== DATASET RECORDS

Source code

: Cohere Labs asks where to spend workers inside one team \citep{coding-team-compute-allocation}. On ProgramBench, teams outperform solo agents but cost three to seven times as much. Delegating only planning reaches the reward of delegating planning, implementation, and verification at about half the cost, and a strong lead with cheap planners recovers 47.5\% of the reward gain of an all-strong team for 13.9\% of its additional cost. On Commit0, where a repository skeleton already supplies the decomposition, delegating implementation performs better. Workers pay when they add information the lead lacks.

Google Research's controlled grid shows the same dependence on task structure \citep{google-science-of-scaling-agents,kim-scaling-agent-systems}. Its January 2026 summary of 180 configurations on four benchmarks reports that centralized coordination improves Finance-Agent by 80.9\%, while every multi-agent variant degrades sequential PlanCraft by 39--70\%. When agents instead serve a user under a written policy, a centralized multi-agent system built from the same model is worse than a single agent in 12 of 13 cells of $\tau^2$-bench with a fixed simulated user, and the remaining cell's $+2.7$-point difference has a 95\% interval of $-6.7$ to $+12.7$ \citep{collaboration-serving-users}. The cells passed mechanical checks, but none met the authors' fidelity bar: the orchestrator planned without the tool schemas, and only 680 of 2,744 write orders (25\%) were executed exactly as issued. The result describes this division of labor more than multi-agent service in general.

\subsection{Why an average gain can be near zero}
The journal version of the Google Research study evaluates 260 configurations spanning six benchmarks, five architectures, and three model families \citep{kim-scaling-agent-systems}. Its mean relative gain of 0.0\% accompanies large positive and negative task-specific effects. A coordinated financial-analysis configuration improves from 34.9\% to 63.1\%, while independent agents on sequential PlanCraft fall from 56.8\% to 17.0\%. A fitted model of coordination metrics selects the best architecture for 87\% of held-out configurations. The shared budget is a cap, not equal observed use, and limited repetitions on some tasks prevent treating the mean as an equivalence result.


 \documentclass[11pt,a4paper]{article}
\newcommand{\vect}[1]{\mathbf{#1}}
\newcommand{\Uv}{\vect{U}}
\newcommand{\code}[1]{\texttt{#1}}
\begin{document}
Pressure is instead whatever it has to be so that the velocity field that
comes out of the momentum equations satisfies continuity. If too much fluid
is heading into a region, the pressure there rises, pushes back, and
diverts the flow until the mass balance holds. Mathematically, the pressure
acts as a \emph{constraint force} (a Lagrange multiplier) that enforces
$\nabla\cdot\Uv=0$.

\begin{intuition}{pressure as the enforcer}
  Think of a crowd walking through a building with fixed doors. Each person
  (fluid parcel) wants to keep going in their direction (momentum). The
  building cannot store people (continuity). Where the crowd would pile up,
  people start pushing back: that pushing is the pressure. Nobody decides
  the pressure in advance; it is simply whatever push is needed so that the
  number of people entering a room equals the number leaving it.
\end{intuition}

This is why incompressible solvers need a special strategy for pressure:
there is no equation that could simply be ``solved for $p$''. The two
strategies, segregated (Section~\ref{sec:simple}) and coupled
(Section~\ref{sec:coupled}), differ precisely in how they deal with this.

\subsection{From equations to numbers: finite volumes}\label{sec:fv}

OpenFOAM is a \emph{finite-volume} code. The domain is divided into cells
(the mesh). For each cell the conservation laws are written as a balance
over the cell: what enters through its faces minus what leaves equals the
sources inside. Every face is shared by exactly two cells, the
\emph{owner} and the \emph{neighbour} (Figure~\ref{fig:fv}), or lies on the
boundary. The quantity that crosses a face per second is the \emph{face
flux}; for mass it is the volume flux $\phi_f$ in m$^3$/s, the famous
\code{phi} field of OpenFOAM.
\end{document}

====

=== TASK OBJECTIVE ===
From the data above, output only the lines between the line containing "Pressure is instead" and the line containing "the pressure in", inclusive, exactly as written.

=== TASK RESULT ===
Pressure is instead whatever it has to be so that the velocity field that
comes out of the momentum equations satisfies continuity. If too much fluid
is heading into a region, the pressure there rises, pushes back, and
diverts the flow until the mass balance holds. Mathematically, the pressure
acts as a \emph{constraint force} (a Lagrange multiplier) that enforces
$\nabla\cdot\Uv=0$.

\begin{intuition}{pressure as the enforcer}
  Think of a crowd walking through a building with fixed doors. Each person
  (fluid parcel) wants to keep going in their direction (momentum). The
  building cannot store people (continuity). Where the crowd would pile up,
  people start pushing back: that pushing is the pressure. Nobody decides
  the pressure in advance; it is simply whatever push is needed so that the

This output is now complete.